Rezension

"Lies das nicht! Noch nicht!"

Der Schmied von Großholzingen - J. R. R. Tolkien

Der Schmied von Großholzingen
von J. R. R. Tolkien

Bewertet mit 5 Sternen

"Lies das nicht! Noch nicht!"
Als Tolkien gebeten wurde, eine Einleitung für das Buch eines anderes Autors zu schreiben, wollte er so beginnen. Er war der Meinung, dass sich jeder Leser selbst sein Bild von einer Erzählung machen soll, unbeeinflusst von den Ansichten anderer.
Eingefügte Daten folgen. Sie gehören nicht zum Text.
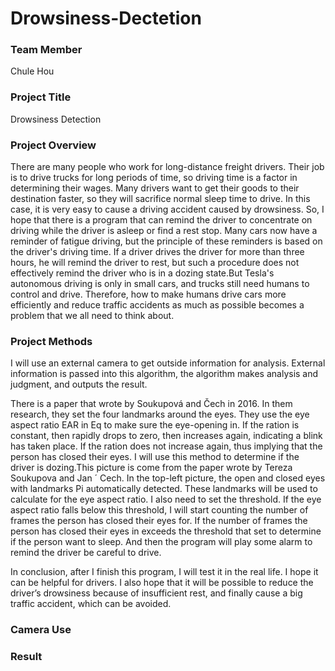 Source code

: # Drowsiness-Dectetion
<h3>Team Member</h3>
Chule Hou
<h3>Project Title</h3>
Drowsiness Detection
<h3>Project Overview</h3>
<p>There are many people who work for long-distance freight drivers. Their job is to drive trucks for long periods of time, 
so driving time is a factor in determining their wages. Many drivers want to get their goods to their destination faster, 
so they will sacrifice normal sleep time to drive. In this case, it is very easy to cause a driving accident caused by drowsiness. 
So, I hope that there is a program that can remind the driver to concentrate on driving while the driver is asleep or find a rest stop. 
Many cars now have a reminder of fatigue driving, but the principle of these reminders is based on the driver's driving time. 
If a driver drives the driver for more than three hours, he will remind the driver to rest, but such a procedure does not effectively 
remind the driver who is in a dozing state.But Tesla's autonomous driving is only in small cars, and trucks still need humans to 
control and drive. Therefore, how to make humans drive cars more efficiently and reduce traffic accidents as much as possible becomes 
a problem that we all need to think about.</p>
<h3>Project Methods</h3>
<p>I will use an external camera to get outside information for analysis. External information is passed into this algorithm, 
the algorithm makes analysis and judgment, and outputs the result.</p>
<p>There is a paper that wrote by Soukupová and Čech in 2016.  In them research, they set the four landmarks around the eyes. They use the eye aspect ratio EAR in Eq to make sure the eye-opening in. If the ration is constant, then rapidly drops to zero, then increases again, indicating a blink has taken place. If the ration does not increase again, thus implying that the person has closed their eyes. I will use this method to determine if the driver is dozing.This picture is come from the paper wrote by Tereza Soukupova and Jan ´ Cech. In the top-left picture, the open and closed eyes with landmarks Pi automatically detected. These landmarks will be used to calculate for the eye aspect ratio. I also need to set the threshold.
If the eye aspect ratio falls below this threshold, I will start counting the number of frames the person has closed their eyes for. 
If the number of frames the person has closed their eyes in exceeds the threshold that set to determine if the person want to sleep. 
And then the program will play some alarm to remind the driver be careful to drive.</p>
<p>In conclusion, after I finish this program, I will test it in the real life. 
I hope it can be helpful for drivers. I also hope that it will be possible to reduce the driver’s 
drowsiness because of insufficient rest, and finally cause a big traffic accident, which can be avoided.</p>
<h3>Camera Use</h3>
<h3>Result</h3>
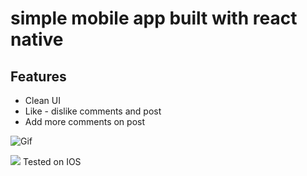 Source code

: # simple mobile app built with react native 

## Features
- Clean UI
- Like - dislike comments and post
- Add more comments on post

![Gif](https://i.imgur.com/CbqfNd0.gif)

![](https://i.imgur.com/oqyUSSu.png)
Tested on IOS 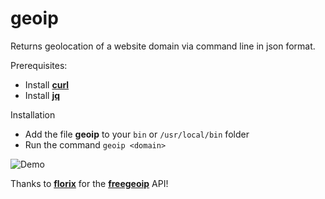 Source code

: # geoip
Returns geolocation of a website domain via command line in json format.

Prerequisites:
 - Install [**curl**](https://github.com/curl/curl)
 - Install [**jq**](https://stedolan.github.io/jq/download)
 
 Installation
  - Add the file **geoip** to your `bin` or `/usr/local/bin` folder
  - Run the command `geoip <domain>`
  
![Demo](https://i.imgur.com/DrKqyCG.png)
  
Thanks to [**florix**](https://github.com/fiorix) for the [**freegeoip**](https://github.com/fiorix/freegeoip) API! 


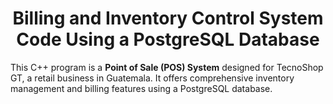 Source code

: <h1 align="center"><b>Billing and Inventory Control System Code Using a PostgreSQL Database</b></h1>

<p>This C++ program is a <strong>Point of Sale (POS) System</strong> designed for TecnoShop GT, a retail business in Guatemala. It offers comprehensive inventory management and billing features using a PostgreSQL database.</p>
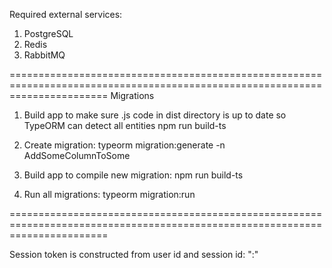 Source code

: Required external services:

1. PostgreSQL
2. Redis
3. RabbitMQ

=============================================================================================================================
Migrations

1. Build app to make sure .js code in dist directory is up to date so TypeORM can detect all entities
   npm run build-ts

2. Create migration:
   typeorm migration:generate -n AddSomeColumnToSome

3. Build app to compile new migration:
   npm run build-ts

4. Run all migrations:
   typeorm migration:run

=============================================================================================================================

Session token is constructed from user id and session id: "<userId>:<sessionId>"
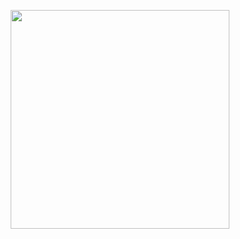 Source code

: <p align="center">
  <img src="https://github.com/veda-s4dhak/LOL-Autolane/blob/master/Logo/v1.png" width="350"/>
</p> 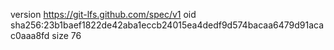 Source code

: version https://git-lfs.github.com/spec/v1
oid sha256:23b1baef1822de42aba1eccb24015ea4dedf9d574bacaa6479d91acac0aaa8fd
size 76
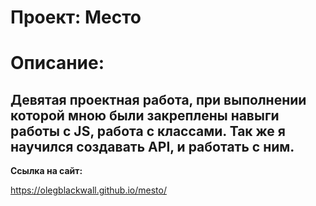 # Проект: Место

# Описание:

Девятая проектная работа, при выполнении которой мною были закреплены навыги работы с JS, работа с классами. Так же я научился создавать API, и работать с ним.
---------------------------------

**Ссылка на сайт:**

https://olegblackwall.github.io/mesto/ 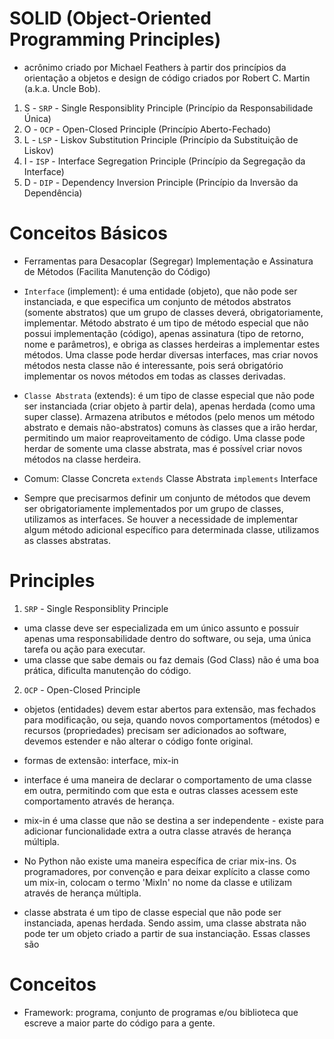 # SOLID (Object-Oriented Programming Principles)

- acrônimo criado por Michael Feathers à partir dos princípios da orientação a objetos e design de código criados por Robert C. Martin (a.k.a. Uncle Bob).

1. S - `SRP` - Single Responsiblity Principle (Princípio da Responsabilidade Única)
2. O - `OCP` - Open-Closed Principle (Princípio Aberto-Fechado)
3. L - `LSP` - Liskov Substitution Principle (Princípio da Substituição de Liskov)
4. I - `ISP` - Interface Segregation Principle (Princípio da Segregação da Interface)
5. D - `DIP` - Dependency Inversion Principle (Princípio da Inversão da Dependência)

# Conceitos Básicos

* Ferramentas para Desacoplar (Segregar) Implementação e Assinatura de Métodos (Facilita Manutenção do Código)

- `Interface` (implement): é uma entidade (objeto), que não pode ser instanciada, e que especifica um conjunto de métodos abstratos (somente abstratos) que um grupo de classes deverá, obrigatoriamente, implementar. Método abstrato é um tipo de método especial que não possui implementação (código), apenas assinatura (tipo de retorno, nome e parâmetros), e obriga as classes herdeiras a implementar estes métodos. Uma classe pode herdar diversas interfaces, mas criar novos métodos nesta classe não é interessante, pois será obrigatório implementar os novos métodos em todas as classes derivadas.

- `Classe Abstrata` (extends): é um tipo de classe especial que não pode ser instanciada (criar objeto à partir dela), apenas herdada (como uma super classe). Armazena atributos e métodos (pelo menos um método abstrato e demais não-abstratos) comuns às classes que a irão herdar, permitindo um maior reaproveitamento de código. Uma classe pode herdar de somente uma classe abstrata, mas é possível criar novos métodos na classe herdeira.

- Comum: Classe Concreta `extends` Classe Abstrata `implements` Interface

- Sempre que precisarmos definir um conjunto de métodos que devem ser obrigatoriamente implementados por um grupo de classes, utilizamos as interfaces. Se houver a necessidade de implementar algum método adicional específico para determinada classe, utilizamos as classes abstratas.

# Principles

1. `SRP` - Single Responsiblity Principle

- uma classe deve ser especializada em um único assunto e possuir apenas uma responsabilidade dentro do software, ou seja, uma única tarefa ou ação para executar.
- uma classe que sabe demais ou faz demais (God Class) não é uma boa prática, dificulta manutenção do código.

2. `OCP` - Open-Closed Principle

- objetos (entidades) devem estar abertos para extensão, mas fechados para modificação, ou seja, quando novos comportamentos (métodos) e recursos (propriedades) precisam ser adicionados ao software, devemos estender e não alterar o código fonte original.

- formas de extensão: interface, mix-in

-  interface é uma maneira de declarar o comportamento de uma classe em outra, permitindo com que esta e outras classes acessem este comportamento através de herança.
- mix-in é uma classe que não se destina a ser independente - existe para adicionar funcionalidade extra a outra classe através de herança múltipla.
- No Python não existe uma maneira específica de criar mix-ins. Os programadores, por convenção e para deixar explícito a classe como um mix-in, colocam o termo 'MixIn' no nome da classe e utilizam através de herança múltipla.
- classe abstrata é um tipo de classe especial que não pode ser instanciada, apenas herdada. Sendo assim, uma classe abstrata não pode ter um objeto criado a partir de sua instanciação. Essas classes são 



# Conceitos

- Framework: programa, conjunto de programas e/ou biblioteca que escreve a maior parte do código para a gente.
Und bei der Arbeit an dieser Einleitung skizzierte er eine eigene Erzählung, die sein Bild vom Feenland zeichnet. Es störte ihn sehr, dass fairy tales als Kindergeschichten abgetan wurden und fairies als winzige, niedliche Gestalten. In seiner Vorstellung sind sie beeindruckend, mächtig und gefährlich, das Feenland ist ein "gefährliches Königreich". So kennen wir auch die Gestalten aus seinem bekanntesten Werk, dem "Herrn der Ringe", die von den Übersetzern dann auch nicht als Feen oder Elfen, sondern als Elben bezeichnet wurden.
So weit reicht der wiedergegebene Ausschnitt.